By now everyone has gotten word that potty training is the pits. It isn’t a simple explanation from parent to child while sitting comfortably in Betty Draper’s powder room. In most cases, it involves actual work, and not the kind of work that’s completed in two hours, giving one just enough time to fit a grocery shopping trip in before dinner. It’s emotionally draining for both parent and child. While there are some out there who are able to breeze through this process with the help of a very enthusiastic child, happily giving up their diapers to become a “big kid,” it’s best to assume it’s most likely going to be more like chaos, that possibly smells. One sees things they never expect to see, does things they never imagined they’d do, and says things they never thought would come up in everyday conversation without so much as a second thought. Honestly, it changes a person. You’ll feel emotional, see a lot of yucky, and become surprisingly unfiltered.
There will be pee everywhere.
You may not see it, you may not smell it, yet, but believe me, it’s there. Potty seats don’t move from the toilet to that little hanger thing without dripping something on your bathmats, or floors, and as much as you hope they will, your little darlings won’t always wipe very well. The bathroom may seem clean. You may half-heartedly inspect and assume it’s just fine, but rest assured, there is pee. Have the Clorox ready.
There shall be rejoicing…over bodily functions.
That’s right. You will seriously celebrate a turd successfully making it into the toilet in the same manner as a drunken football fan celebrating his team scoring the winning touchdown on Super bowl Sunday, and you will mean it with all your heart.

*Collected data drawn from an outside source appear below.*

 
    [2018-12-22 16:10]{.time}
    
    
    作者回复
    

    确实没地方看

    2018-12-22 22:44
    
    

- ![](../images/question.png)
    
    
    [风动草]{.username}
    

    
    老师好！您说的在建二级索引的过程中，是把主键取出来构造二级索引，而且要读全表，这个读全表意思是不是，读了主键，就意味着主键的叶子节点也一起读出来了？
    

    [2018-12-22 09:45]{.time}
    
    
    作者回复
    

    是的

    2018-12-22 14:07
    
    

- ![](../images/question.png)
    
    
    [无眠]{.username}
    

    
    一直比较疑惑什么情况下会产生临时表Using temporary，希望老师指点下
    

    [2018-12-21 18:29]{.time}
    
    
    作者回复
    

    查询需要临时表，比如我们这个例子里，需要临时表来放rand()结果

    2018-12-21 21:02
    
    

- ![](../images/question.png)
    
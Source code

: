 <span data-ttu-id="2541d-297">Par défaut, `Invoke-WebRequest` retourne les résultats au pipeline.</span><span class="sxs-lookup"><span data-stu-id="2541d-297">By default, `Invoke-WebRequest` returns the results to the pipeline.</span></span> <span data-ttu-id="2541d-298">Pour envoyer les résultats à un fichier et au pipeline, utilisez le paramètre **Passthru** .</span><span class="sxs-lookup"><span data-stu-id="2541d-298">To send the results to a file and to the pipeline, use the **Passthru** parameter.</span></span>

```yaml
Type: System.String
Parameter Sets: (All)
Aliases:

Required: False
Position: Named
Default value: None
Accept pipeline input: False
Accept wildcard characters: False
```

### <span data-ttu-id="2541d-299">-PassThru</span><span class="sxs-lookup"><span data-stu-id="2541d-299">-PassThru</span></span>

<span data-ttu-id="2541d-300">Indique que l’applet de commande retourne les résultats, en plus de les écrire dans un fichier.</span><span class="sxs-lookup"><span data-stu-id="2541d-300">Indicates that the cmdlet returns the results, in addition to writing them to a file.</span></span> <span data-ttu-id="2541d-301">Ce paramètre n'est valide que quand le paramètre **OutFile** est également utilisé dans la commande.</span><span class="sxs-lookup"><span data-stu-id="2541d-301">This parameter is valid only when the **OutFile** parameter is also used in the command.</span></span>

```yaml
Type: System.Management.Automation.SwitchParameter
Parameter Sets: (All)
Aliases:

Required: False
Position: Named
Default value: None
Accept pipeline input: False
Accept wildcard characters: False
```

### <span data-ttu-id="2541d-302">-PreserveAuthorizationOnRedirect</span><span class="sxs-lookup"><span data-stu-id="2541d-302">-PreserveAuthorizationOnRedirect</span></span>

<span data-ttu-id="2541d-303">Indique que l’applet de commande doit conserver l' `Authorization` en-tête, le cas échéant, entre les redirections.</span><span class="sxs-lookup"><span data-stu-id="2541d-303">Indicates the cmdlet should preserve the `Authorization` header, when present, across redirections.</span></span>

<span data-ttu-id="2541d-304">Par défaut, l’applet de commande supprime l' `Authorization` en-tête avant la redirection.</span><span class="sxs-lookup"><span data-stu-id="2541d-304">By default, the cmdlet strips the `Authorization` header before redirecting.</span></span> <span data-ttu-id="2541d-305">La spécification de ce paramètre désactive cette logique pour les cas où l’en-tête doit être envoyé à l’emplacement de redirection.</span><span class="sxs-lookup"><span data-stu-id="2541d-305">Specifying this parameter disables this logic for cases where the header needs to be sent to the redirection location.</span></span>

The celebrating will continue in public.
After making a big deal over finally using the toilet successfully, all those songs you made up, and all that praise will eventually seep through the cracks of your bathroom door and follow you on outings. It may come in the form of accidently singing songs about going to the bathroom while grocery shopping; or your child may happily scream, “I went poopie on the potty!” in the center of a crowded parking lot or in the middle of dinner at Olive Garden. It’s a heck of a balance trying to appear encouraging for the sake of your proud child between mouthing, “I’m sorry” to surprised onlookers.
There will be far more TMI.
As though you thought you couldn’t get any more graphic about your adventures in baby raising…You will start sending beloved family members text messages along the lines of, “I just had to have a conversation about skid marks, and why they happen,” when they are simply inquiring via text about how your day is going.
You will throw things away without a second thought.
Remember the days you lovingly scrubbed food stains off your favorite onesie? Forget about salvaging that adorable pair of Paw Patrol underwear. I’m all for not being wasteful but when your kid has a #2 accident at Target those undies are going straight to the trash. I’m not a hero. I’m too keen on sticking poopie pants into a plastic bag for the thrill of bringing them home to scrape, and scrub. I need to get to the check-out counter and complete my mission because I may not make it back to Target for two whole days. For now, toss the crappy clothes, buy new ones, done. This will later become excellent conversation material for the fellow mothers in ballet class.
If you have a girl…
If you have a girl your husband will complain about how inconvenient it is taking his daughter out because going to the bathroom is impossible. He will explain that men are disgusting and pee all over the seats, and how it’s just not sanitary. I’ve got news for you honey. Women are nasty too. They also pee on the seats, and you don’t even want to know what monstrosity I saw happening in the toilet at Starbucks yesterday. While we are on the subject, you wouldn’t believe the bodily horrors I found working in the fitting rooms at Macys. If I told you about what some of these “ladies” accomplished you’d probably never feel the same about women ever again. Which gender should be regarded as “more gross” is highly debatable. Now take your daughter to the bathroom.
It is a surpisingly powerful bonding experience…in one of the least expected places…
Potty training changes a person, because in order to make it through one needs to become positive and patient while feeling frustrated, desensitized to the gross, and also, ready for the bonding experience of a lifetime. That’s right. Toilet training a little one surprisingly brings parent and child closer together. Even though the kid is the one expected to deliver results, parents are the people who cheer them on, maintain positive reinforcement, and persist when things appear impossible. It’s icky, and discussion people don’t necessarily want to hear about over dinner, but it’s also, well, kind of wonderful. It’s pretty awesome helping these little ones become more self-sufficient, finally achieving success at last. When you are sitting on the bathroom floor, holding your child’s hands assuring them it’s all going to be OK, you forget for a spell about the icky occurrences, unnecessarily graphic conversations, and simply soak in a moment being the source of encouraging, understanding, and loving strength. The rest will become nothing more than a good laugh, most assuredly during the least appropriate of moments.